The report finds that despite the positive working capital trend there is still a total improvement opportunity among the companies studied of nearly €900bn (around £720bn; US$1,209bn), the equivalent to 8% of European GDP. This is made up of a €300bn improvement opportunity in payables, a further €296bn in inventory and €293bn in receivables.

Overall, the upper quartile of companies in the group studied by REL operates with 60% less working capital than typical companies within their respective industries – collecting from customers 2.5 weeks sooner, paying suppliers 2.5 weeks later, and operating with nearly 70% less inventory.

However, sustaining working capital improvements still remains a major challenge, the research found. Only 14% of companies in the REL study improved DWC for three consecutive years, with just one, Germany’s BMW, improving all three elements of DWC – payables, inventory and receivables – every year for three years.

Capital expenditure (capex) reinvestment declined by 1% in 2013, possibly marking the beginning of a shift away from a period of heavy investment that started in 2010. Annual dividends increased by 1% from 2012 to 2013 and are now up 26% YoY over a three year period.

A Holistic Approach

“This year’s study shows how an effective working capital strategy offers a clear solution to the general cautiousness that still persists in much of the European business environment, despite the slowly improving economic situation,” said Guy Cabeke, associate principal, REL.

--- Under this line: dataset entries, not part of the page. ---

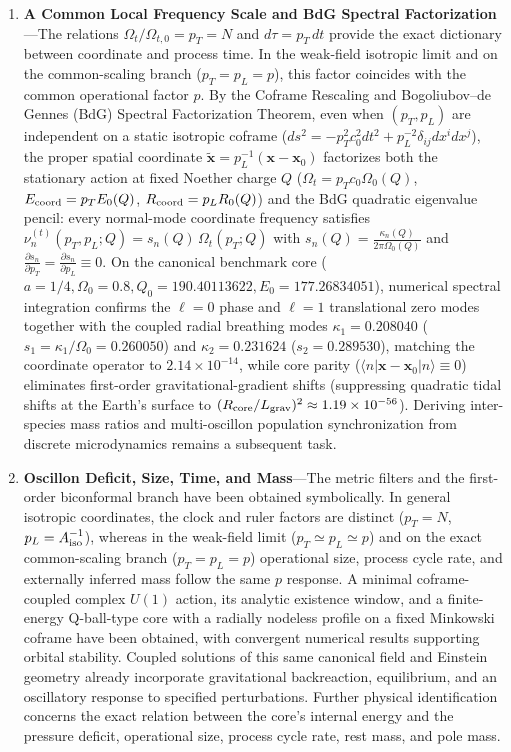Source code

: \documentclass[11pt,a4paper]{article}
\begin{document}
\begin{enumerate}[label=\arabic*.]
\item \textbf{A Common Local Frequency Scale and BdG Spectral Factorization}---The relations $\Omega_t/\Omega_{t,0}=p_T=N$ and $d\tau=p_T\,dt$ provide the exact dictionary between coordinate and process time. In the weak-field isotropic limit and on the common-scaling branch ($p_T=p_L=p$), this factor coincides with the common operational factor $p$. By the Coframe Rescaling and Bogoliubov--de Gennes (BdG) Spectral Factorization Theorem, even when $(p_T, p_L)$ are independent on a static isotropic coframe ($ds^2 = -p_T^2 c_0^2 dt^2 + p_L^{-2}\delta_{ij}dx^i dx^j$), the proper spatial coordinate $\tilde{\mathbf{x}} = p_L^{-1}(\mathbf{x}-\mathbf{x}_0)$ factorizes both the stationary action at fixed Noether charge $Q$ ($\Omega_t = p_T c_0\Omega_0(Q)$, $E_{\rm coord} = p_T E_0(Q)$, $R_{\rm coord} = p_L R_0(Q)$) and the BdG quadratic eigenvalue pencil: every normal-mode coordinate frequency satisfies $\nu_n^{(t)}(p_T, p_L; Q) = s_n(Q)\,\Omega_t(p_T; Q)$ with $s_n(Q) = \frac{\kappa_n(Q)}{2\pi\Omega_0(Q)}$ and $\frac{\partial s_n}{\partial p_T} = \frac{\partial s_n}{\partial p_L} \equiv 0$. On the canonical benchmark core ($a=1/4, \Omega_0=0.8, Q_0 = 190.40113622, E_0 = 177.26834051$), numerical spectral integration confirms the $\ell=0$ phase and $\ell=1$ translational zero modes together with the coupled radial breathing modes $\kappa_1 = 0.208040$ ($s_1 = \kappa_1/\Omega_0 = 0.260050$) and $\kappa_2 = 0.231624$ ($s_2 = 0.289530$), matching the coordinate operator to $2.14\times 10^{-14}$, while core parity ($\langle n|\mathbf{x}-\mathbf{x}_0|n\rangle \equiv 0$) eliminates first-order gravitational-gradient shifts (suppressing quadratic tidal shifts at the Earth's surface to $(R_{\rm core}/L_{\rm grav})^2 \approx 1.19\times 10^{-56}$). Deriving inter-species mass ratios and multi-oscillon population synchronization from discrete microdynamics remains a subsequent task.

\item \textbf{Oscillon Deficit, Size, Time, and Mass}---The metric filters and the first-order biconformal branch have been obtained symbolically. In general isotropic coordinates, the clock and ruler factors are distinct ($p_T = N$, $p_L = A_{\rm iso}^{-1}$), whereas in the weak-field limit ($p_T \simeq p_L \simeq p$) and on the exact common-scaling branch ($p_T = p_L = p$) operational size, process cycle rate, and externally inferred mass follow the same $p$ response. A minimal coframe-coupled complex $U(1)$ action, its analytic existence window, and a finite-energy Q-ball-type core with a radially nodeless profile on a fixed Minkowski coframe have been obtained, with convergent numerical results supporting orbital stability. Coupled solutions of this same canonical field and Einstein geometry already incorporate gravitational backreaction, equilibrium, and an oscillatory response to specified perturbations. Further physical identification concerns the exact relation between the core's internal energy and the pressure deficit, operational size, process cycle rate, rest mass, and pole mass.


\end{enumerate}
\end{document}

“To further negate any financial uncertainty, however, addressing the total working capital opportunity that remains is essential, and while there’s a slightly larger opportunity for improvement within payables, a holistic approach to total working capital management is the surest path to making a sustainable impact on overall company performance.

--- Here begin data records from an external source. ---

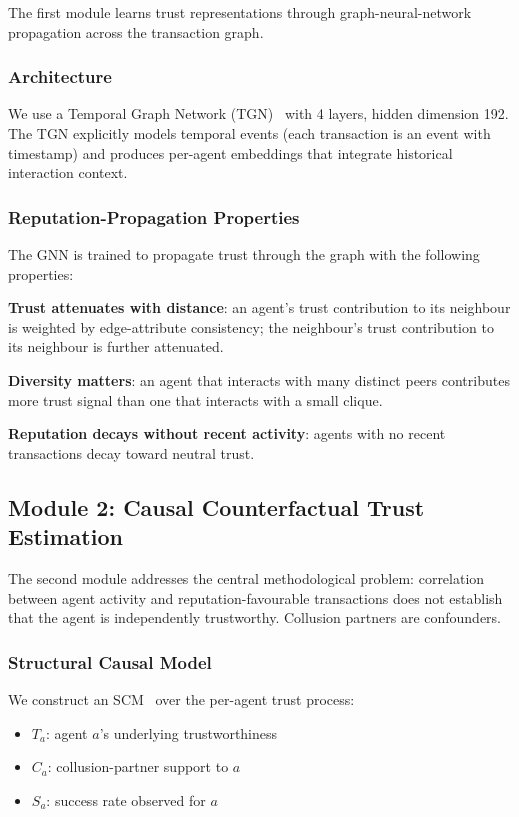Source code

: \documentclass[sigconf,nonacm]{acmart}
\begin{document}
The first module learns trust representations through graph-neural-network
propagation across the transaction graph.

\subsubsection{Architecture}

We use a Temporal Graph Network (TGN)~\cite{rossi2020tgn} with 4
layers, hidden dimension 192. The TGN explicitly models temporal
events (each transaction is an event with timestamp) and produces
per-agent embeddings that integrate historical interaction context.

\subsubsection{Reputation-Propagation Properties}

The GNN is trained to propagate trust through the graph with the
following properties:

\textbf{Trust attenuates with distance}: an agent's trust contribution
to its neighbour is weighted by edge-attribute consistency; the
neighbour's trust contribution to its neighbour is further attenuated.

\textbf{Diversity matters}: an agent that interacts with many distinct
peers contributes more trust signal than one that interacts with a
small clique.

\textbf{Reputation decays without recent activity}: agents with no
recent transactions decay toward neutral trust.

\subsection{Module 2: Causal Counterfactual Trust Estimation}

The second module addresses the central methodological problem:
correlation between agent activity and reputation-favourable
transactions does not establish that the agent is independently
trustworthy. Collusion partners are confounders.

\subsubsection{Structural Causal Model}

We construct an SCM~\cite{pearl2009causality} over the per-agent
trust process:

\begin{itemize}
  \item $T_a$: agent $a$'s underlying trustworthiness
  \item $C_a$: collusion-partner support to $a$
  \item $S_a$: success rate observed for $a$
\end{itemize}
\end{document}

“The message to those that have started on this path is very much to keep going and to those that haven’t to get their act together or otherwise risk reducing their ability to compete with their more efficient peers in their respective industries.”

UK Performance


REL reports that the UK has a better performance in all areas of working capital compared to the rest of Europe. Receivables and inventory performance is best in class compared to the top countries and only France has a better payables performance.

Although revenue declined in the UK by 1%, cash on hand increased by 8% and there was also a sharp increase of 192% in free cash flow since 2012, increasing from €19bn to €54bn (£15bn to £43bn)

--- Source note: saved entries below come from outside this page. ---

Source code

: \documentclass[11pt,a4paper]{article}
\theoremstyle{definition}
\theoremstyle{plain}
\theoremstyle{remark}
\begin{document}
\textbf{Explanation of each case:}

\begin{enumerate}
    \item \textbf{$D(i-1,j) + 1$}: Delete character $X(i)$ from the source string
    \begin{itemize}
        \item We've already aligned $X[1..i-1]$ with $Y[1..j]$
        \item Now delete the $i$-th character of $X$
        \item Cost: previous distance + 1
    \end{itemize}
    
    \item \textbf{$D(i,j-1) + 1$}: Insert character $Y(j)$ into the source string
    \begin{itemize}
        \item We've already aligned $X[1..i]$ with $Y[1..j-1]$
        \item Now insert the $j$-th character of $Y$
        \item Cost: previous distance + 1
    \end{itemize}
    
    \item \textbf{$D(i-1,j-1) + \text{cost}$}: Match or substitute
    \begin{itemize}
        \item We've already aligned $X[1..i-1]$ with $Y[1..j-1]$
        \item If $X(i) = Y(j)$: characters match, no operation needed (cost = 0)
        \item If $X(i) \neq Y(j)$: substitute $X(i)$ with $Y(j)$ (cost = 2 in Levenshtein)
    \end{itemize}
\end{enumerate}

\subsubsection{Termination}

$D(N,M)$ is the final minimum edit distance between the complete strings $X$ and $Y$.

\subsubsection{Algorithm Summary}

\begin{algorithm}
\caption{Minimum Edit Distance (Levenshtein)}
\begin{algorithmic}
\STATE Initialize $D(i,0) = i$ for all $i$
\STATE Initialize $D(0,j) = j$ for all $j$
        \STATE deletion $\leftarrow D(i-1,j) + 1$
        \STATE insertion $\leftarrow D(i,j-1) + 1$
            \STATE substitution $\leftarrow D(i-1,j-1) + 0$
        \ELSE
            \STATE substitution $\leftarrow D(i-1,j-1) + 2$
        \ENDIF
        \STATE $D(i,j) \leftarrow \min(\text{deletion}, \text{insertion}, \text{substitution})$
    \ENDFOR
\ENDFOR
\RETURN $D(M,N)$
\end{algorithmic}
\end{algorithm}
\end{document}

However, debt continues to increase among UK companies, up by 3% from 2012, and this has been the trend for several years.

Additional Observations

Across Europe, deteriorating revenues coupled with a reduction in net working capital indicate improving overall efficiency within companies. Yet cash conversion efficiency (operating cash flow/ revenue) has deteriorated for three years in a row, indicating that companies are taking longer to convert sales into cash.

Gross margin and operating profit of companies are also deteriorating, while selling, general and administrative cost as percentage of revenue increased YoY among the companies studied.

Improvements in free cash flow performance are being driven by a culture where cash hoarding and cheap debt financing is an accepted process, said REL.

Corporate cash performance, or free cash flow, represents the cash that a company is able to generate after laying out the money required to maintain or expand its asset base. This makes it important because it allows a company to pursue opportunities like acquisitions, develop new products or reduce debt, ultimately enhancing shareholder value.